When I was a child in rural Ireland in the late 1960s one thing I learned very young was to shut up when adults were listening to the news, on TV or radio. Adults would listen attentively and without comment until the news was over. Then they would discuss the stories, both national and international. It was part of the ritual of daily life in that society.
My uncle told me a story about my maternal grandfather, a Cavan farmer. In 1937 my uncle asked him about the rising tensions between Japan and the USA. My grandfather had a very clear grasp of the strategic significance of the Japanese carrier fleet and its likely impact in any future war. As things turned out this Cavan farmer had a better grasp of the matter than the commander of the US Pacific fleet.
In modern Ireland we have access to a bewildering array of information, multiple radio channels, newspapers, twenty four hour news feeds and the internet. We have a much higher standard of education and yet many adults are so distracted by all the worthless noise that they have no idea what is going on in the world. As Neil Postman once wrote they are “amusing themselves to death”.
Until Irish television was launched in 1961 (a few months after this community first got mains electricity) news came from the radio. Radio news went back to the mid 1920s. By the 1930s battery powered valve radios were common household items. To conserve power they were switched on for the news and then switched off. The only exception to this rule was when the Cavan football team were in a big match.
Radio batteries were imported into Ireland and the outbreak of the Battle of the Atlantic in September 1939 cut off the supply. A local man Patrick McCabe developed a radio battery and made them in a small workshop. His battery used a readily available sauce bottle to make the individual cells. He mounted a collection of cells in a shallow wooden box.

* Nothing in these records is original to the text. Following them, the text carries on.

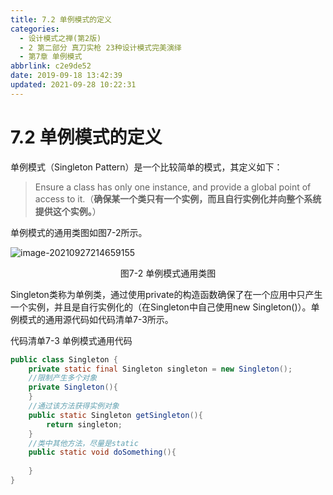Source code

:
 ```yaml
---
title: 7.2 单例模式的定义
categories: 
  - 设计模式之禅(第2版)
  - 2 第二部分 真刀实枪 23种设计模式完美演绎
  - 第7章 单例模式
abbrlink: c2e9de52
date: 2019-09-18 13:42:39
updated: 2021-09-28 10:22:31
---
```

# 7.2 单例模式的定义 #
单例模式（Singleton Pattern）是一个比较简单的模式，其定义如下：
> Ensure a class has only one instance, and provide a global point of access to it.（**确保某一个类只有一个实例，而且自行实例化并向整个系统提供这个实例。**）

单例模式的通用类图如图7-2所示。

![image-20210927214659155](https://gitee.com/XiaoLan223/images/raw/master/Blog/Sum/20210927214659.png)

<center>图7-2 单例模式通用类图</center>

Singleton类称为单例类，通过使用private的构造函数确保了在一个应用中只产生一个实例，并且是自行实例化的（在Singleton中自己使用new Singleton()）。单例模式的通用源代码如代码清单7-3所示。

代码清单7-3 单例模式通用代码

```java
public class Singleton {
    private static final Singleton singleton = new Singleton();
    //限制产生多个对象
    private Singleton(){
    }
    //通过该方法获得实例对象
    public static Singleton getSingleton(){
        return singleton;
    }
    //类中其他方法，尽量是static
    public static void doSomething(){
        
    }
}
```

No one can tell me how he charged them but he must have had some kind of hand or pedal powered generator. It was primitive but it worked and it kept the communities radios working until 1945 when batteries were again available in the shops.

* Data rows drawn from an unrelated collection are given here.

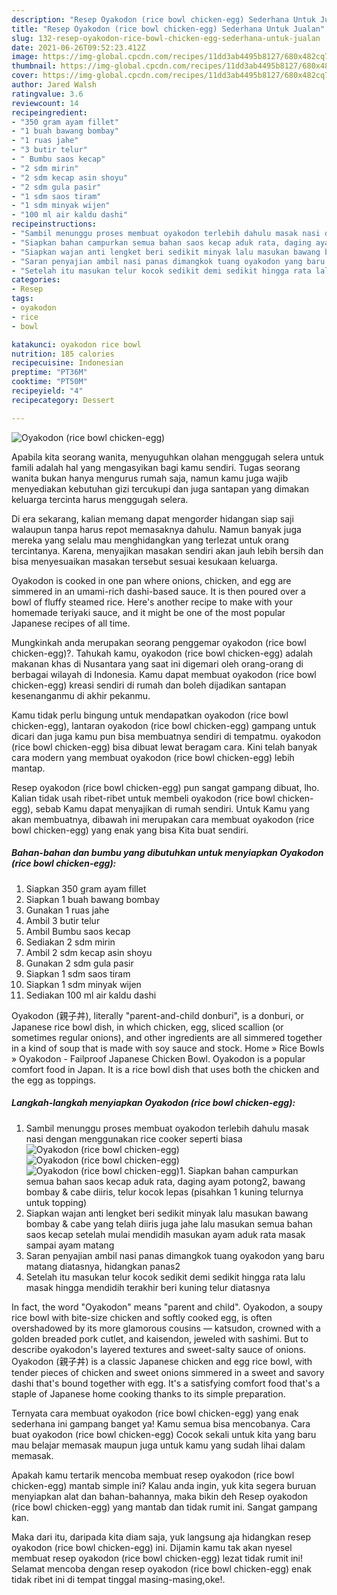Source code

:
 ```yaml
---
description: "Resep Oyakodon (rice bowl chicken-egg) Sederhana Untuk Jualan"
title: "Resep Oyakodon (rice bowl chicken-egg) Sederhana Untuk Jualan"
slug: 132-resep-oyakodon-rice-bowl-chicken-egg-sederhana-untuk-jualan
date: 2021-06-26T09:52:23.412Z
image: https://img-global.cpcdn.com/recipes/11dd3ab4495b8127/680x482cq70/oyakodon-rice-bowl-chicken-egg-foto-resep-utama.jpg
thumbnail: https://img-global.cpcdn.com/recipes/11dd3ab4495b8127/680x482cq70/oyakodon-rice-bowl-chicken-egg-foto-resep-utama.jpg
cover: https://img-global.cpcdn.com/recipes/11dd3ab4495b8127/680x482cq70/oyakodon-rice-bowl-chicken-egg-foto-resep-utama.jpg
author: Jared Walsh
ratingvalue: 3.6
reviewcount: 14
recipeingredient:
- "350 gram ayam fillet"
- "1 buah bawang bombay"
- "1 ruas jahe"
- "3 butir telur"
- " Bumbu saos kecap"
- "2 sdm mirin"
- "2 sdm kecap asin shoyu"
- "2 sdm gula pasir"
- "1 sdm saos tiram"
- "1 sdm minyak wijen"
- "100 ml air kaldu dashi"
recipeinstructions:
- "Sambil menunggu proses membuat oyakodon terlebih dahulu masak nasi dengan menggunakan rice cooker seperti biasa"
- "Siapkan bahan campurkan semua bahan saos kecap aduk rata, daging ayam potong2, bawang bombay &amp; cabe diiris, telur kocok lepas (pisahkan 1 kuning telurnya untuk topping)"
- "Siapkan wajan anti lengket beri sedikit minyak lalu masukan bawang bombay &amp; cabe yang telah diiris juga jahe lalu masukan semua bahan saos kecap setelah mulai mendidih masukan ayam aduk rata masak sampai ayam matang"
- "Saran penyajian ambil nasi panas dimangkok tuang oyakodon yang baru matang diatasnya, hidangkan panas2"
- "Setelah itu masukan telur kocok sedikit demi sedikit hingga rata lalu masak hingga mendidih terakhir beri kuning telur diatasnya"
categories:
- Resep
tags:
- oyakodon
- rice
- bowl

katakunci: oyakodon rice bowl 
nutrition: 185 calories
recipecuisine: Indonesian
preptime: "PT36M"
cooktime: "PT50M"
recipeyield: "4"
recipecategory: Dessert

---
```



![Oyakodon (rice bowl chicken-egg)](https://img-global.cpcdn.com/recipes/11dd3ab4495b8127/680x482cq70/oyakodon-rice-bowl-chicken-egg-foto-resep-utama.jpg)

Apabila kita seorang wanita, menyuguhkan olahan menggugah selera untuk famili adalah hal yang mengasyikan bagi kamu sendiri. Tugas seorang  wanita bukan hanya mengurus rumah saja, namun kamu juga wajib menyediakan kebutuhan gizi tercukupi dan juga santapan yang dimakan keluarga tercinta harus menggugah selera.

Di era  sekarang, kalian memang dapat mengorder hidangan siap saji walaupun tanpa harus repot memasaknya dahulu. Namun banyak juga mereka yang selalu mau menghidangkan yang terlezat untuk orang tercintanya. Karena, menyajikan masakan sendiri akan jauh lebih bersih dan bisa menyesuaikan masakan tersebut sesuai kesukaan keluarga. 

Oyakodon is cooked in one pan where onions, chicken, and egg are simmered in an umami-rich dashi-based sauce. It is then poured over a bowl of fluffy steamed rice. Here&#39;s another recipe to make with your homemade teriyaki sauce, and it might be one of the most popular Japanese recipes of all time.

Mungkinkah anda merupakan seorang penggemar oyakodon (rice bowl chicken-egg)?. Tahukah kamu, oyakodon (rice bowl chicken-egg) adalah makanan khas di Nusantara yang saat ini digemari oleh orang-orang di berbagai wilayah di Indonesia. Kamu dapat membuat oyakodon (rice bowl chicken-egg) kreasi sendiri di rumah dan boleh dijadikan santapan kesenanganmu di akhir pekanmu.

Kamu tidak perlu bingung untuk mendapatkan oyakodon (rice bowl chicken-egg), lantaran oyakodon (rice bowl chicken-egg) gampang untuk dicari dan juga kamu pun bisa membuatnya sendiri di tempatmu. oyakodon (rice bowl chicken-egg) bisa dibuat lewat beragam cara. Kini telah banyak cara modern yang membuat oyakodon (rice bowl chicken-egg) lebih mantap.

Resep oyakodon (rice bowl chicken-egg) pun sangat gampang dibuat, lho. Kalian tidak usah ribet-ribet untuk membeli oyakodon (rice bowl chicken-egg), sebab Kamu dapat menyajikan di rumah sendiri. Untuk Kamu yang akan membuatnya, dibawah ini merupakan cara membuat oyakodon (rice bowl chicken-egg) yang enak yang bisa Kita buat sendiri.

<!--inarticleads1-->

##### Bahan-bahan dan bumbu yang dibutuhkan untuk menyiapkan Oyakodon (rice bowl chicken-egg):

1. Siapkan 350 gram ayam fillet
1. Siapkan 1 buah bawang bombay
1. Gunakan 1 ruas jahe
1. Ambil 3 butir telur
1. Ambil  Bumbu saos kecap
1. Sediakan 2 sdm mirin
1. Ambil 2 sdm kecap asin shoyu
1. Gunakan 2 sdm gula pasir
1. Siapkan 1 sdm saos tiram
1. Siapkan 1 sdm minyak wijen
1. Sediakan 100 ml air kaldu dashi


Oyakodon (親子丼), literally &#34;parent-and-child donburi&#34;, is a donburi, or Japanese rice bowl dish, in which chicken, egg, sliced scallion (or sometimes regular onions), and other ingredients are all simmered together in a kind of soup that is made with soy sauce and stock. Home » Rice Bowls » Oyakodon - Failproof Japanese Chicken Bowl. Oyakodon is a popular comfort food in Japan. It is a rice bowl dish that uses both the chicken and the egg as toppings. 

<!--inarticleads2-->

##### Langkah-langkah menyiapkan Oyakodon (rice bowl chicken-egg):

1. Sambil menunggu proses membuat oyakodon terlebih dahulu masak nasi dengan menggunakan rice cooker seperti biasa
<img src="https://img-global.cpcdn.com/steps/f995f9dafe1a25d6/160x128cq70/oyakodon-rice-bowl-chicken-egg-langkah-memasak-1-foto.jpg" alt="Oyakodon (rice bowl chicken-egg)"><img src="https://img-global.cpcdn.com/steps/30edb53e994b2d03/160x128cq70/oyakodon-rice-bowl-chicken-egg-langkah-memasak-1-foto.jpg" alt="Oyakodon (rice bowl chicken-egg)"><img src="https://img-global.cpcdn.com/steps/5789463bc3f1960c/160x128cq70/oyakodon-rice-bowl-chicken-egg-langkah-memasak-1-foto.jpg" alt="Oyakodon (rice bowl chicken-egg)">1. Siapkan bahan campurkan semua bahan saos kecap aduk rata, daging ayam potong2, bawang bombay &amp; cabe diiris, telur kocok lepas (pisahkan 1 kuning telurnya untuk topping)
1. Siapkan wajan anti lengket beri sedikit minyak lalu masukan bawang bombay &amp; cabe yang telah diiris juga jahe lalu masukan semua bahan saos kecap setelah mulai mendidih masukan ayam aduk rata masak sampai ayam matang
1. Saran penyajian ambil nasi panas dimangkok tuang oyakodon yang baru matang diatasnya, hidangkan panas2
1. Setelah itu masukan telur kocok sedikit demi sedikit hingga rata lalu masak hingga mendidih terakhir beri kuning telur diatasnya


In fact, the word &#34;Oyakodon&#34; means &#34;parent and child&#34;. Oyakodon, a soupy rice bowl with bite-size chicken and softly cooked egg, is often overshadowed by its more glamorous cousins — katsudon, crowned with a golden breaded pork cutlet, and kaisendon, jeweled with sashimi. But to describe oyakodon&#39;s layered textures and sweet-salty sauce of onions. Oyakodon (親子丼) is a classic Japanese chicken and egg rice bowl, with tender pieces of chicken and sweet onions simmered in a sweet and savory dashi that&#39;s bound together with egg. It&#39;s a satisfying comfort food that&#39;s a staple of Japanese home cooking thanks to its simple preparation. 

Ternyata cara membuat oyakodon (rice bowl chicken-egg) yang enak sederhana ini gampang banget ya! Kamu semua bisa mencobanya. Cara buat oyakodon (rice bowl chicken-egg) Cocok sekali untuk kita yang baru mau belajar memasak maupun juga untuk kamu yang sudah lihai dalam memasak.

Apakah kamu tertarik mencoba membuat resep oyakodon (rice bowl chicken-egg) mantab simple ini? Kalau anda ingin, yuk kita segera buruan menyiapkan alat dan bahan-bahannya, maka bikin deh Resep oyakodon (rice bowl chicken-egg) yang mantab dan tidak rumit ini. Sangat gampang kan. 

Maka dari itu, daripada kita diam saja, yuk langsung aja hidangkan resep oyakodon (rice bowl chicken-egg) ini. Dijamin kamu tak akan nyesel membuat resep oyakodon (rice bowl chicken-egg) lezat tidak rumit ini! Selamat mencoba dengan resep oyakodon (rice bowl chicken-egg) enak tidak ribet ini di tempat tinggal masing-masing,oke!.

In the future we are going to need people like Patrick McCabe, creative technicians and mechanics to improvise things like batteries and keep essential communications systems running. Who knows what kind of communications we will be able to maintain in the coming decades but radio will almost certainly continue to play a key role.
I often wonder about the enormous amounts of energy consumed by the modern Internet, by the huge server farms that keep Facebook and YouTube running. When we are several decades past peak oil will we have the power to spare to run servers full of worthless photos and banal videos. Or will we have to scale back our communications systems and decide what is important information and what is useless noise.